Let $H$ be a separable, infinite dimensional Hilbert space. For an ONB $(e_n)_{n \in \mathbb{N}}$ of $H$ together with a series $(\alpha_n)_{n \in \mathbb{N}} \subset (0,\infty)$ such that $\sum\limits_{n=1}^\infty \alpha_n^2 < \infty$ and an $r>0$ we call the set \begin{align*} & E_{\alpha,e,r} := \left\{ x = \sum\limits_{n=1}^\infty \langle x,e_n \rangle_H \, e_n \ \middle| \ \sum\limits_{n=1}^{\infty} \frac{\langle x,e_n \rangle_H^2}{\alpha_n^2} \leq r \right\} \end{align*} a Schmidt-ellipsoid.

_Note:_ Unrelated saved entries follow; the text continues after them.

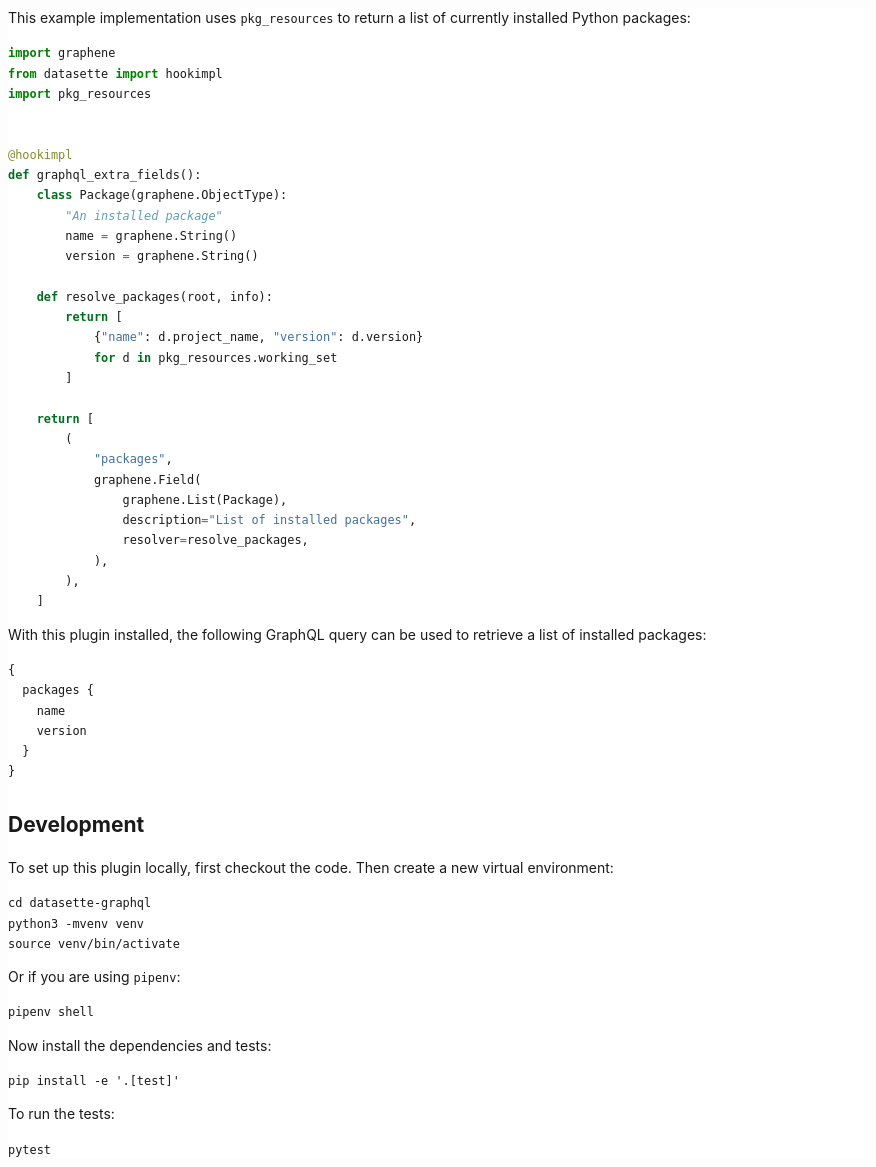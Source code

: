 This example implementation uses `pkg_resources` to return a list of currently installed Python packages:

```python
import graphene
from datasette import hookimpl
import pkg_resources


@hookimpl
def graphql_extra_fields():
    class Package(graphene.ObjectType):
        "An installed package"
        name = graphene.String()
        version = graphene.String()

    def resolve_packages(root, info):
        return [
            {"name": d.project_name, "version": d.version}
            for d in pkg_resources.working_set
        ]

    return [
        (
            "packages",
            graphene.Field(
                graphene.List(Package),
                description="List of installed packages",
                resolver=resolve_packages,
            ),
        ),
    ]
```

With this plugin installed, the following GraphQL query can be used to retrieve a list of installed packages:

```graphql
{
  packages {
    name
    version
  }
}
```

## Development

To set up this plugin locally, first checkout the code. Then create a new virtual environment:

    cd datasette-graphql
    python3 -mvenv venv
    source venv/bin/activate

Or if you are using `pipenv`:

    pipenv shell

Now install the dependencies and tests:

    pip install -e '.[test]'

To run the tests:

    pytest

My question is if we can pack any Schmidt ellipsoid into another Schmidt-ellipsoid, which was constructed with regards to another ONB of $H$. In other words let $(e_n)_{n \in \mathbb{N}}$ and $(b_n)_{n \in \mathbb{N}}$ be two ONBs of $H$ and let $E_{\alpha,e,r}$ be as defined above. Does there exists a series $(\beta_n)_{n \in \mathbb{N}} \subset (0,\infty)$ with $\sum\limits_{n=1}^\infty \beta_n^2 < \infty$ and a $R>0$ such that $E_{\alpha,e,r} \subset E_{\beta,b,R}$?
It might be helpful to intepret the Ellipsoids $E_{\alpha,e,r}$ as Images $T(B_r)$ of certain operators $T: H\rightarrow H$, with $T(e_n) = \alpha_n \, e_n$, where $B_r := \{x \in H \mid ||x||_H^2 \leq r\}$.